Isn’t it quite a risk, asking us to write for him?
It’s obvious the artist has taken us from behind, asking us the question we didn’t expect. Still, it didn’t cross our minds to refuse his request – we love his paintings, we were eager to spend time with them, think about them, talk about them.
We were eager to be taken from behind.
As a result we have made a touristic tour in the land of Deleuze and Guattari. With maps in our hands, we set off to get lost.
***
First, with an ignorant’s courage, we’ve done what we should have never done and looked for similarities: we said, “Look, here’s Deleuze and Guattari, two authors and one book, and we’re Seda and Tuna, we’re going to write a single text together”. After having wrapped ourselves in the fame of those, with whom we have compared ourselves for the sake of finding a similarity, we’ve realized it was not about two people; and particularly not about these two people intersecting, melting together and creating one single text. Wasn’t it already in the first sentence of A Thousand Plateaus: “We, the two of us, wrote the book together. As each one of us is several, it made quite a crowd.” Since we’ve been writing together for a while, we were aware that the resulting text would crack under the weight of two people, and it’s what leaks out of these cracks that is appealing. However crack-repairing teams are always on duty and ready to work. See, we began by talking about just Deleuze, instead of Deleuze and Guattari. We’re neither the first nor the last to have done that – despite the fact that Deleuze writes with another style and approach when he’s alone. Despite the fact that what one considers Deleuze’s ideas actually comes from those texts written together with Guattari, instead of the ones Deleuze wrote by himself.
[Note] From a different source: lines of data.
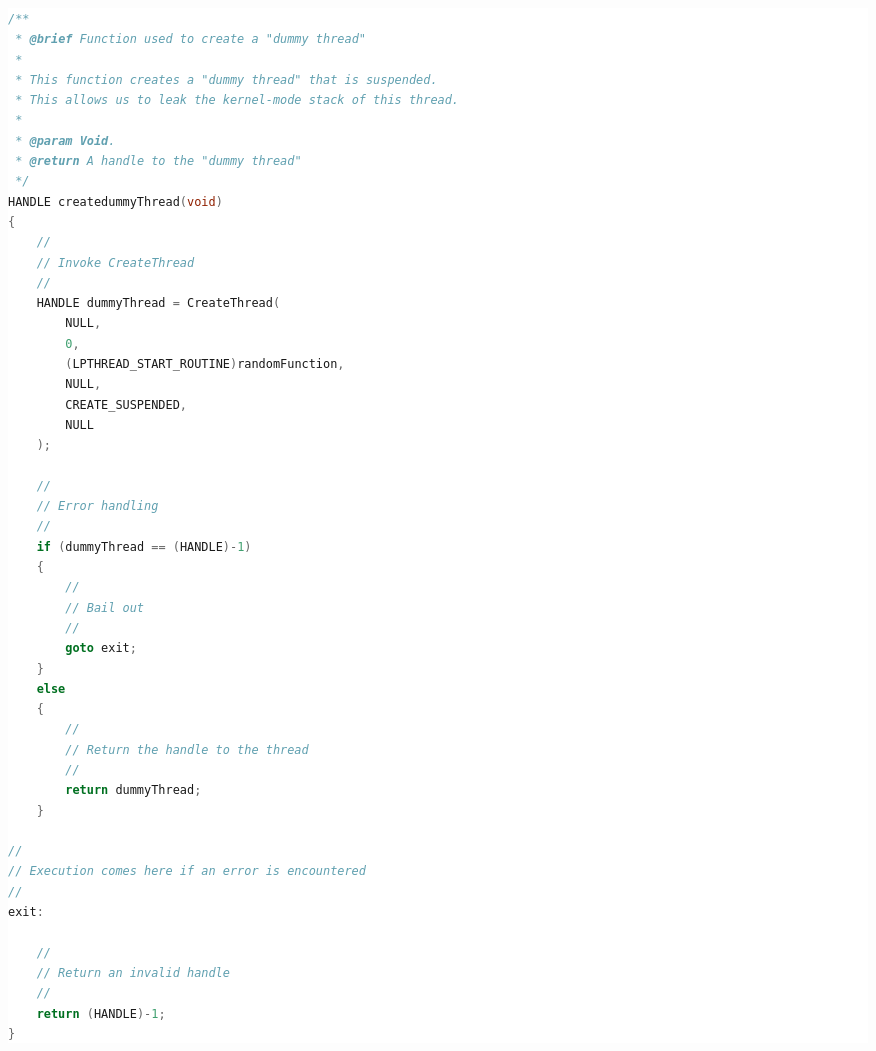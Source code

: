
 ```c
/**
 * @brief Function used to create a "dummy thread"
 *
 * This function creates a "dummy thread" that is suspended.
 * This allows us to leak the kernel-mode stack of this thread.
 *
 * @param Void.
 * @return A handle to the "dummy thread"
 */
HANDLE createdummyThread(void)
{
	//
	// Invoke CreateThread
	//
	HANDLE dummyThread = CreateThread(
		NULL,
		0,
		(LPTHREAD_START_ROUTINE)randomFunction,
		NULL,
		CREATE_SUSPENDED,
		NULL
	);

	//
	// Error handling
	//
	if (dummyThread == (HANDLE)-1)
	{
		//
		// Bail out
		//
		goto exit;
	}
	else
	{
		//
		// Return the handle to the thread
		//
		return dummyThread;
	}

//
// Execution comes here if an error is encountered
//
exit:

	//
	// Return an invalid handle
	//
	return (HANDLE)-1;
}
```

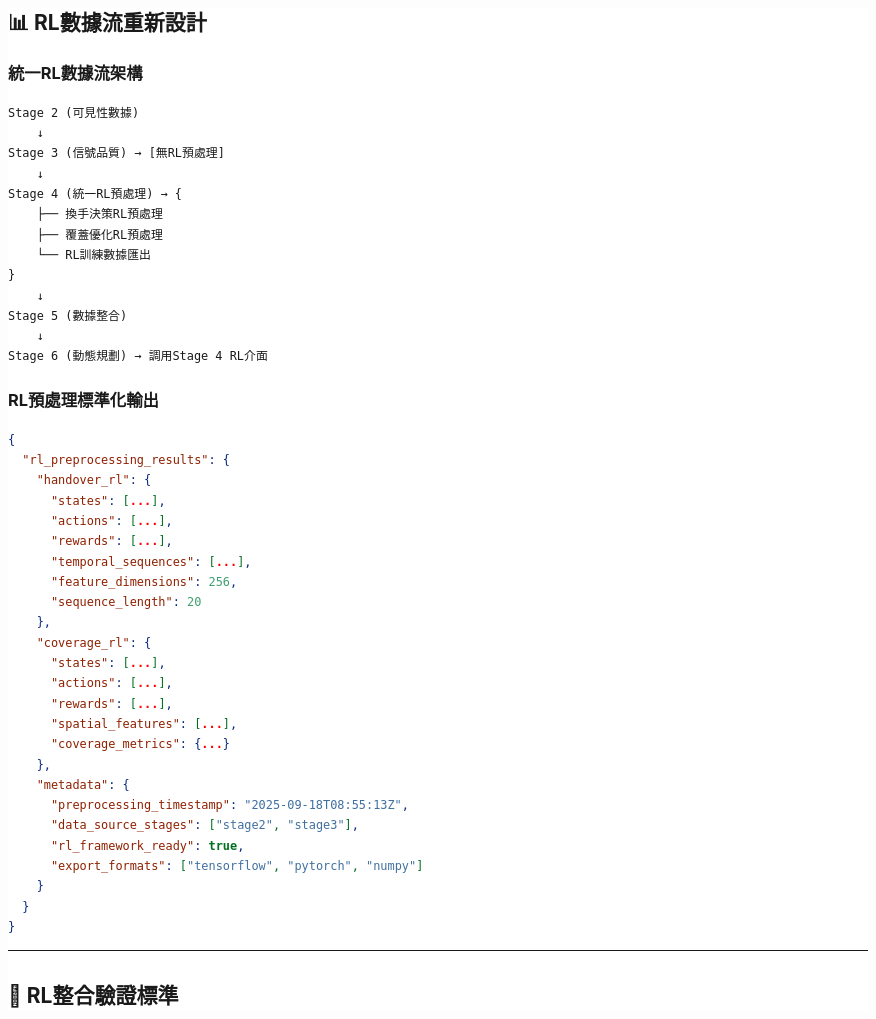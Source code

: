 ## 📊 RL數據流重新設計

### 統一RL數據流架構
```
Stage 2 (可見性數據)
    ↓
Stage 3 (信號品質) → [無RL預處理]
    ↓
Stage 4 (統一RL預處理) → {
    ├── 換手決策RL預處理
    ├── 覆蓋優化RL預處理
    └── RL訓練數據匯出
}
    ↓
Stage 5 (數據整合)
    ↓
Stage 6 (動態規劃) → 調用Stage 4 RL介面
```

### RL預處理標準化輸出
```json
{
  "rl_preprocessing_results": {
    "handover_rl": {
      "states": [...],
      "actions": [...],
      "rewards": [...],
      "temporal_sequences": [...],
      "feature_dimensions": 256,
      "sequence_length": 20
    },
    "coverage_rl": {
      "states": [...],
      "actions": [...],
      "rewards": [...],
      "spatial_features": [...],
      "coverage_metrics": {...}
    },
    "metadata": {
      "preprocessing_timestamp": "2025-09-18T08:55:13Z",
      "data_source_stages": ["stage2", "stage3"],
      "rl_framework_ready": true,
      "export_formats": ["tensorflow", "pytorch", "numpy"]
    }
  }
}
```

---

## 🧪 RL整合驗證標準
The teachings of Zen suggest that the “mind of the beginner” is valuable. The goal of the master is to arrive at the mind of the beginner despite everything he has learned. Of course, this not yet formatted, not yet structured, not yet blinded mind which becomes blind by focusing on producing resemblances between what one sees and the things one has previously seen is also the mind of a child. Therefore, Zafer’s paintings helped us enter the world of Deleuze and Guattari as “beginners”. We had to walk in the darkness of the theory we don’t know, and in the light of the paintings (and it’s hard to find a metaphor worse than this pro-enlightenment one). We began by scattering words of theory on paintings from the perspective of those who first encounter them, who don’t yet know, who don’t worry about what they know, who haven’t interrelated everything with every other thing. Maybe that’s why the “beginner” series of books are always in the form of graphic novels. Maybe the entrance to the world of theory is not necessarily through the language of words, but of pictures. Maybe the rise of the number of languages points at what’s missing in each one of them. Maybe that’s because A Thousand Plateaus contains not only words but also drawings, and that Marc Ngui took the trouble of illustrating every paragraph of it in the form of a comic book.
***
We first came across these striking, colorful paintings on Zafer’s Facebook profile. However it was only after we were convinced one work will continuously be followed by another that we’ve realized it was Zafer who has painted them. In addition to his abundant production of writing and music, we realized he also paints. In summer, we sat for hours at his kitchen table and looked at the original paintings, the beauty of which has made our eyes sparkle. But the fact that there’s so many of them makes it much better. He’s probably painting everyday, with each painting taking not longer than a few hours; he’s probably not thinking long and hard; he’s probably not throwing a painting away when he’s not happy with what he’s done in order to do it again. There’s a lot, quite a lot of them. That they’re the result of am ongoing process is more valuable than the sum of the value of each one. It’s a kind of a diary, a kind of meditation. Apparently, the knowledge that he’ll continue the next day sets him and his work free. Each one is a point and together they form dotted lines. Sexual desire and politics, philosophy and anecdotes come together with the help of these dotted lines, they transform into each other, they breed but don’t double, they mate. They’re happy and cheeky, colorful and obscene, sometimes scandalous and taboo-like, however they’re always playful and never libelous: there’s nothing offensive in these pictures; though if you were to look at the details, there are plenty of things that can be considered offensive. That’s exactly why it’s possible to think that they take one from behind, they mount one without startling, they get in without scaring or making one anxious or letting one understand what’s happening. They’re like brightly colored sugar coated pills which you swallow thinking they’re candies. They make you delightfully realize that taking from behind is equal to being caught unaware.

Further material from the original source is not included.